Never say never again

Sean Connery le sait : il ne faut jamais dire jamais !

Pour sa dernière interprétation de James Bond en 1983, Sean Connery n’a pas joué dans un épisode officiel de la saga mais dans une « simple » adaptation de Thunderball¹ sorti en 1965, dans lequel il jouait déjà.
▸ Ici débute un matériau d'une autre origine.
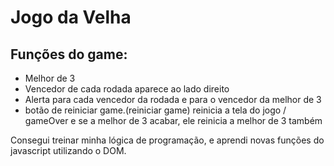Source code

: # <h1>Jogo da Velha</h1>



<h2>Funções do game: </h2>



<ul>
<li>Melhor de 3</li>
<li>Vencedor de cada rodada aparece ao lado direito</li>
<li>Alerta para cada vencedor da rodada e para o vencedor da melhor de 3</li>
<li>botão de reiniciar game.(reiniciar game) reinicia a tela do jogo / gameOver e se a melhor de 3 acabar, ele reinicia a melhor de 3 também</li>
</ul>


<p>Consegui treinar minha lógica de programação, e aprendi novas funções do javascript utilizando o DOM.</p>

</ul>
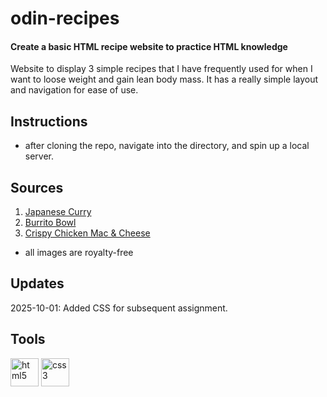 # odin-recipes
#### Create a basic HTML recipe website to practice HTML knowledge

Website to display 3 simple recipes that I have frequently used for when
I want to loose weight and gain lean body mass. It has a really simple layout
and navigation for ease of use.

## Instructions
* after cloning the repo, navigate into the directory, and spin up a local server.

## Sources
<ol>
  <li><a href="https://www.joshuaweissman.com/recipes/best-japanese-chicken-curry-recipe">Japanese Curry</a></li>
  <li><a href="https://mealprepmanual.com/1000-calorie-burrito-bowls/">Burrito Bowl</a></li>
  <li><a href="https://chefjackovens.com/crispy-chicken-macaroni-cheese-meal-prep/">Crispy Chicken Mac &amp; Cheese</a></li>
</ol>

* all images are royalty-free

## Updates
2025-10-01: Added CSS for subsequent assignment.

## Tools
<p align="left">
  <img src="https://cdn.jsdelivr.net/gh/devicons/devicon@latest/icons/html5/html5-original.svg" alt="html5", width="45" height="45"/>
  <img src="https://cdn.jsdelivr.net/gh/devicons/devicon@latest/icons/css3/css3-original.svg" alt="css3", width="45" height="45"/>
</p>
A la suite d’une longue bataille judiciaire le scénariste Kevin McClory, qui avait coécrit un script avec Ian Fleming, créateur de la saga eut le droit d’adapter à nouveau son histoire,   Fleming ayant déjà utilisé certains passages dudit script. Le film comprend néanmoins les codes habituels des James Bond : l’acteur fétiche, Sean Connery, qui avait pourtant déclaré en 1971 ne plus vouloir tourner dans la saga a fini par accepter un chèque de 5 millions de dollars. La James Bond girl est l’actrice Kim Basinger et l’organisation, le Spectre. Les villas et les yachts sont comme toujours exceptionnels  sans oublier de superbes voitures.

Dans Never say never again² James Bond a (mal) vieilli et part, à la demande de son supérieur, faire une cure dans une clinique privée dans laquelle il croise la route de Jack Petchi. Celui-ci le mène jusqu’à Spectre, une organisation criminelle ayant dérobé un bombardier transportant des bombes atomiques.

¹Opération tonnerre – ² Jamais plus jamais

La Côte d’Azur à l’honneur

Réalisé par Irvin Kershner, le film nous fait voyager des Bahamas au Royaume-Uni, en passant par le sud de la France et le golfe Arabe. Après avoir été accueilli à l’Aéroport de Nice, James Bond part dans les hauteurs de Villefranche-sur-Mer d’où il peut admirer la cité fortifiée, depuis la magnifique villa en briques rouges à l’architecture très moderne où il séjourne. Profitant du point de vue sur la rade de Villefranche, il peut à loisir admirer le Flying Saucer, un yacht de renommée mondiale qui est habituellement amarré au « Quai des Milliardaires » du port d’Antibes. Le yacht dut d’ailleurs quitter la rade pendant le tournage car la production était en retard, ce qui a obligé le réalisateur et son équipe à filmer l’approche du navire en faisant croire que l’hélicoptère se posait au large de Villefranche-sur-Mer.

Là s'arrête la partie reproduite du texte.